Rappelons encore, à ce propos, que le sens propre du mot
Islâm est « soumission à la Volonté divine» (4) ; c’est pourquoi il est dit,
dans certains enseignements ésotériques, que tout être est muslim, en ce sens
qu’il n’en est évidemment aucun qui puisse se soustraire à cette Volonté, et
que, par conséquent, chacun occupe nécessairement la place qui lui est assignée
dans l’ensemble de l’Univers. La distinction des êtres en «fidèles» (mûminîn)
et «infidèles» (kuffâr) (5) consiste donc seulement en ce que les premiers se
conforment consciemment et volontairement à l’ordre universel, tandis que,
parmi les seconds, il en est qui n’obéissent à la loi que contre leur gré, et
d’autres qui sont dans l’ignorance pure et simple. Nous retrouvons ainsi les trois
catégories d’êtres que nous venons d’avoir à envisager ; les «fidèles» sont
ceux qui suivent le «chemin droit», qui est le lieu de la «paix», et leur
conformité au Vouloir universel fait d’eux les véritables collaborateurs du «
plan divin ».
1 — Cette « grâce » est l’«effusion de rosée» qui, dans
la Qabbalah hébraïque, est mise en rapport direct avec l’« Arbre de Vie » (voir
Le Roi du Monde, ch. III).
2 — Cette descente directe de l’être suivant l’axe
vertical est représentée notamment par la «chute des anges» ; ceci, quand il
s’agit des êtres humains, ne peut évidemment correspondre qu’à un cas
exceptionnel, et un tel être est dit Waliyush-Shaytân, parce qu’il est en
quelque sorte l’inverse du « saint » ou Waliyur-Rahman.

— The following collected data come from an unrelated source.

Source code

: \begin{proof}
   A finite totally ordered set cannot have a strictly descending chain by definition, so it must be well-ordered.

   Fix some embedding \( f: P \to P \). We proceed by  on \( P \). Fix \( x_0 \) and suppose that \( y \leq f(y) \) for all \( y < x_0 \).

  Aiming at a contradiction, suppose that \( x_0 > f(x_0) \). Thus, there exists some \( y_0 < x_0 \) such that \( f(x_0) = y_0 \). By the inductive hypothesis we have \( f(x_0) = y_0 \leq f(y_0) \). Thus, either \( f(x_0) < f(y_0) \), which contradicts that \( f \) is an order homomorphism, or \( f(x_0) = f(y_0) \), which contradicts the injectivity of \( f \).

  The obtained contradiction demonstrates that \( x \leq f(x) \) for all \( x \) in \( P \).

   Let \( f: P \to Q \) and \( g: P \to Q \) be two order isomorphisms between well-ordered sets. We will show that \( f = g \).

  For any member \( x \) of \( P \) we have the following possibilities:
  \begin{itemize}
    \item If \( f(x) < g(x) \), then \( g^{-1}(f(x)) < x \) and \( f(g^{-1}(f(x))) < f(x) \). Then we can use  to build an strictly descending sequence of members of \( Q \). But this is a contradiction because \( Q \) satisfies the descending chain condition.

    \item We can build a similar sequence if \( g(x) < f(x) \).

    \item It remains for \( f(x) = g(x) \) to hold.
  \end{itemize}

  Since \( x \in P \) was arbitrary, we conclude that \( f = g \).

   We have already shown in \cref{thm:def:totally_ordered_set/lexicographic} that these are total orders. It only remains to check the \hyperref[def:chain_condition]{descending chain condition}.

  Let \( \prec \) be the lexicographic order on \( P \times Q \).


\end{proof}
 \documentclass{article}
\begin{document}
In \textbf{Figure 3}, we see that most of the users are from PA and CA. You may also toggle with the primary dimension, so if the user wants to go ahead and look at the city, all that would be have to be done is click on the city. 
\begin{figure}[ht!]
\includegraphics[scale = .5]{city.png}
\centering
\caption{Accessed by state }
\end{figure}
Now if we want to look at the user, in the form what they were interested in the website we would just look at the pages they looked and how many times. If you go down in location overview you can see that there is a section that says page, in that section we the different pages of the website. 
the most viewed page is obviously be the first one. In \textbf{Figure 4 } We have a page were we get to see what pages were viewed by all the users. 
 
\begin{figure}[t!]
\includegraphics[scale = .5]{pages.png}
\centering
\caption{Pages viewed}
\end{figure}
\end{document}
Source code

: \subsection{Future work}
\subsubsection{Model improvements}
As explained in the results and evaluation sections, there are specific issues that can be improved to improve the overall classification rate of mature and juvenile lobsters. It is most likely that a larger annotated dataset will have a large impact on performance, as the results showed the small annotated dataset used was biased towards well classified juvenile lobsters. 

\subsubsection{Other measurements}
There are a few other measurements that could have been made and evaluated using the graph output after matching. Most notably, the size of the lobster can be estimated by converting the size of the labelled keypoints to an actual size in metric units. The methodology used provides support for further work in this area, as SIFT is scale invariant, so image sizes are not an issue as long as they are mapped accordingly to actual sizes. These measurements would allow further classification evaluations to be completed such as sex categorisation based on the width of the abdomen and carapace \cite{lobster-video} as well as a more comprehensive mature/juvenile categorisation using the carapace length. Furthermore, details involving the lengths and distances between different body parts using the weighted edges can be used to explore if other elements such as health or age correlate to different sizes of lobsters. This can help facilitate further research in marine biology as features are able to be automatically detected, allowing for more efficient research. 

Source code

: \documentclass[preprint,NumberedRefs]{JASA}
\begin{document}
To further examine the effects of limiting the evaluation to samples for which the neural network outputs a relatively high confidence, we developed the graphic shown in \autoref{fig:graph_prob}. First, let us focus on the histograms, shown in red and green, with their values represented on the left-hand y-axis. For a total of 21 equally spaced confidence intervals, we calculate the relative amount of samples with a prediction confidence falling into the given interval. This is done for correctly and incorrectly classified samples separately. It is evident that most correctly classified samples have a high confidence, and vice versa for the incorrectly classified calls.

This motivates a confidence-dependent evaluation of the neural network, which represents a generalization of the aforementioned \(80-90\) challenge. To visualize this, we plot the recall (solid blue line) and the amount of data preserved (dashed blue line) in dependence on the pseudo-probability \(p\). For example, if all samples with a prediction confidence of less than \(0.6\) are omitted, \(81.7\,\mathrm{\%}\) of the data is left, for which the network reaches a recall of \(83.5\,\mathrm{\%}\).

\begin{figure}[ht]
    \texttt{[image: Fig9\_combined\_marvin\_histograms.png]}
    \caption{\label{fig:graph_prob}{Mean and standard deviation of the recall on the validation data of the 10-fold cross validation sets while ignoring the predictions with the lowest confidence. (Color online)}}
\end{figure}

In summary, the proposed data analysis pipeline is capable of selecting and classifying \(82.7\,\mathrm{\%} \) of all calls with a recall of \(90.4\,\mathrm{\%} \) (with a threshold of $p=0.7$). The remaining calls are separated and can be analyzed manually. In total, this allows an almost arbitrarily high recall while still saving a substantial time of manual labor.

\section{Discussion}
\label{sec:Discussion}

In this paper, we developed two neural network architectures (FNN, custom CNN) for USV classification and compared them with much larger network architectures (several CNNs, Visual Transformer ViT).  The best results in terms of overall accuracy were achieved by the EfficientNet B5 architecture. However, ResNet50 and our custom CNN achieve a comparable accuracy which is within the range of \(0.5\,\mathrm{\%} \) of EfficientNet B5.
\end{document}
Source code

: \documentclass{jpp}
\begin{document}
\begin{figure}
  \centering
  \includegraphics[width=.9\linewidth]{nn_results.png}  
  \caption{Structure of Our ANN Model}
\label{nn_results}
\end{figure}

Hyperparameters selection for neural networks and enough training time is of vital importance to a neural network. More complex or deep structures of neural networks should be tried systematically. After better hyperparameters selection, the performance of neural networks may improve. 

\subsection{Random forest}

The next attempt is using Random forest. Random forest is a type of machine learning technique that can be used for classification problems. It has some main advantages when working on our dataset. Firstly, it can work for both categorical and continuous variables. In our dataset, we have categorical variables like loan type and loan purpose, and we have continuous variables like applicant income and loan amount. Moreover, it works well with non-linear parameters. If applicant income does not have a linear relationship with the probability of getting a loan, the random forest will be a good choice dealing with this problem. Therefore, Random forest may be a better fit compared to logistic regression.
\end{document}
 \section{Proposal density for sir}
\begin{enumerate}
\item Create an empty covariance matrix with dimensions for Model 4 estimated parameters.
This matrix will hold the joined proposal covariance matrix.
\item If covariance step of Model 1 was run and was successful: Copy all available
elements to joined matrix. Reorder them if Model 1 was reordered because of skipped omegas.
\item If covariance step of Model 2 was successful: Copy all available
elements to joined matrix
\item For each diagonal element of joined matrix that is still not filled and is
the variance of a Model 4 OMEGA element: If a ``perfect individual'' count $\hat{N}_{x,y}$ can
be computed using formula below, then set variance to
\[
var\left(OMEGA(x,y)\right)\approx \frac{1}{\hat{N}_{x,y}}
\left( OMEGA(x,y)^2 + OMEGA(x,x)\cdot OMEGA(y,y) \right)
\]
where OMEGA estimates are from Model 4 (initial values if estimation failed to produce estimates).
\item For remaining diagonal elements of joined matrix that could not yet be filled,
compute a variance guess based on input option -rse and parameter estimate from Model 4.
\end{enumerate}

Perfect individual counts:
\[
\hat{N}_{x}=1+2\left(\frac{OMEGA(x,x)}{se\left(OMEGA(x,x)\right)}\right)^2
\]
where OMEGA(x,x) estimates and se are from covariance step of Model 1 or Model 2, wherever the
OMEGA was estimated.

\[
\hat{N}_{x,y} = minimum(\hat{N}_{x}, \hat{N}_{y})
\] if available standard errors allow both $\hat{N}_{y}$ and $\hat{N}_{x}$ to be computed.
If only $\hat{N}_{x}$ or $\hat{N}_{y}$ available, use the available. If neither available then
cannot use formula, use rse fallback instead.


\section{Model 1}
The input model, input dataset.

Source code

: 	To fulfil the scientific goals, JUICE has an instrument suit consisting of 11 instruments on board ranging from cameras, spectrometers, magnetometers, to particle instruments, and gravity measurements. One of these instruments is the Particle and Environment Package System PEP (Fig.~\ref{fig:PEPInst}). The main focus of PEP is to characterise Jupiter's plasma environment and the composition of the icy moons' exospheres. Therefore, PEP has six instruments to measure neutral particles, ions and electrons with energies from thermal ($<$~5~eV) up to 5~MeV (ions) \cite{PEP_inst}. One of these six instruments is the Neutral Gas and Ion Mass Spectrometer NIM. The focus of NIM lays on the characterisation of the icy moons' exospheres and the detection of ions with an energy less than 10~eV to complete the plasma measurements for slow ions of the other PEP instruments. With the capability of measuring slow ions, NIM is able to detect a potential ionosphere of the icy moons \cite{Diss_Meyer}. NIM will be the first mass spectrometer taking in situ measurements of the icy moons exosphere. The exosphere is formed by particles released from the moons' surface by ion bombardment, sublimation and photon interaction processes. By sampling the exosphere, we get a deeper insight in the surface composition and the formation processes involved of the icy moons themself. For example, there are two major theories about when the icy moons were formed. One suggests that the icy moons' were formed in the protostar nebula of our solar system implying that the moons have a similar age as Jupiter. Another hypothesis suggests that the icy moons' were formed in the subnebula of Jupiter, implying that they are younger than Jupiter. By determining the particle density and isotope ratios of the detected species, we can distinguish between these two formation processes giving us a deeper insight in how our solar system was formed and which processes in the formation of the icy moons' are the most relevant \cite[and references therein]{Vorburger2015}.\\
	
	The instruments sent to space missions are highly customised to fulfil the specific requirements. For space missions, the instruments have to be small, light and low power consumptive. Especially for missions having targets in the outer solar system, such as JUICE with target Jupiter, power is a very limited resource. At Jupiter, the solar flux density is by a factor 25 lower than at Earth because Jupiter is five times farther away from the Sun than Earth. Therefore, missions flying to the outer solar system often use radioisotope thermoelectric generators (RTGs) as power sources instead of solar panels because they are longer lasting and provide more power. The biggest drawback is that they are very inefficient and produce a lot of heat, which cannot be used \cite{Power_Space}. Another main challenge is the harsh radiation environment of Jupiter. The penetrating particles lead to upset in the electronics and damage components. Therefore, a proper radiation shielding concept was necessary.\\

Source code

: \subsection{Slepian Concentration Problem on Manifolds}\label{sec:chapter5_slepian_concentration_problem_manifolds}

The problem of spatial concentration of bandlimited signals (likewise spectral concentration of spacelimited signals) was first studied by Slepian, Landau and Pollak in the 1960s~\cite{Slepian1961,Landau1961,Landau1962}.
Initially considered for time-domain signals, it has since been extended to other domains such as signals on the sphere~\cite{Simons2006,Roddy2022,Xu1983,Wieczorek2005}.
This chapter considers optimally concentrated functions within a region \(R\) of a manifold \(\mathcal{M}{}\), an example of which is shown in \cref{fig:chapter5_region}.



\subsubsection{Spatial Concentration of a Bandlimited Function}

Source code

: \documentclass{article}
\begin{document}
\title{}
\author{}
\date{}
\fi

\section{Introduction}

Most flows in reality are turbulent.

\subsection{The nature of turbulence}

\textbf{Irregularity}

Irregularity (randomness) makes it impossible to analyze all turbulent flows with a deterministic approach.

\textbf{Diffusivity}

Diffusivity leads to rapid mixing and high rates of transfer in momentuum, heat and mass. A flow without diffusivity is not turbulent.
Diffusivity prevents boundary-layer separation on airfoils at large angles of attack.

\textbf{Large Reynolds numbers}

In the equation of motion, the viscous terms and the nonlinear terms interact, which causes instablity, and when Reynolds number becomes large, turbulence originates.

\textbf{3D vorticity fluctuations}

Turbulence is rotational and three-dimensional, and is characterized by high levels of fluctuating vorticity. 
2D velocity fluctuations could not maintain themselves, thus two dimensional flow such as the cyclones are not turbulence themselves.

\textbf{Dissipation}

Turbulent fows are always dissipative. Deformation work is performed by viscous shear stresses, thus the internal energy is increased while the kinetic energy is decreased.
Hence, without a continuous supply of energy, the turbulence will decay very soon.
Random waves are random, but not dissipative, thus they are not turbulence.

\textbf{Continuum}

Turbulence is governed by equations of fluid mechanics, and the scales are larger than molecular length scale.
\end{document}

3 — Ces trois catégories d’êtres pourraient être
désignées respectivement comme les «élus», les «rejetés» et les «égarés» ; il y
a lieu de remarquer qu’elles correspondent exactement aux trois gunas : la
première à sattwa, la seconde à tamas, et la troisième à rajas. — Certains
commentateurs exotériques du Qorân ont prétendu que les «rejetés» étaient les
Juifs et que les «égarés» étaient les Chrétiens ; mais c’est là une
interprétation étroite, fort contestable même au point de vue exotérique, et
qui, en tout cas, n’a évidemment rien d’une explication selon la haqîqah. — Au
sujet de la première des trois catégories dont il s’agit ici, nous devons
signaler que l’«Élu» (El-Mustafâ) est, dans l’Islam, une désignation appliquée
au Prophète et, au point de vue ésotérique, à l’« Homme Universel ».
4 — Voir Le Roi du Monde, ch. VI ; nous avons signalé
alors l’étroite parenté de ce mot avec ceux qui désignent le «salut» et la
«paix» (Es-salâm).
5 — Cette distinction ne concerne pas seulement les
hommes, car elle est appliquée aussi aux Jinns par la tradition islamique ; en
réalité, elle est applicable à tous les êtres.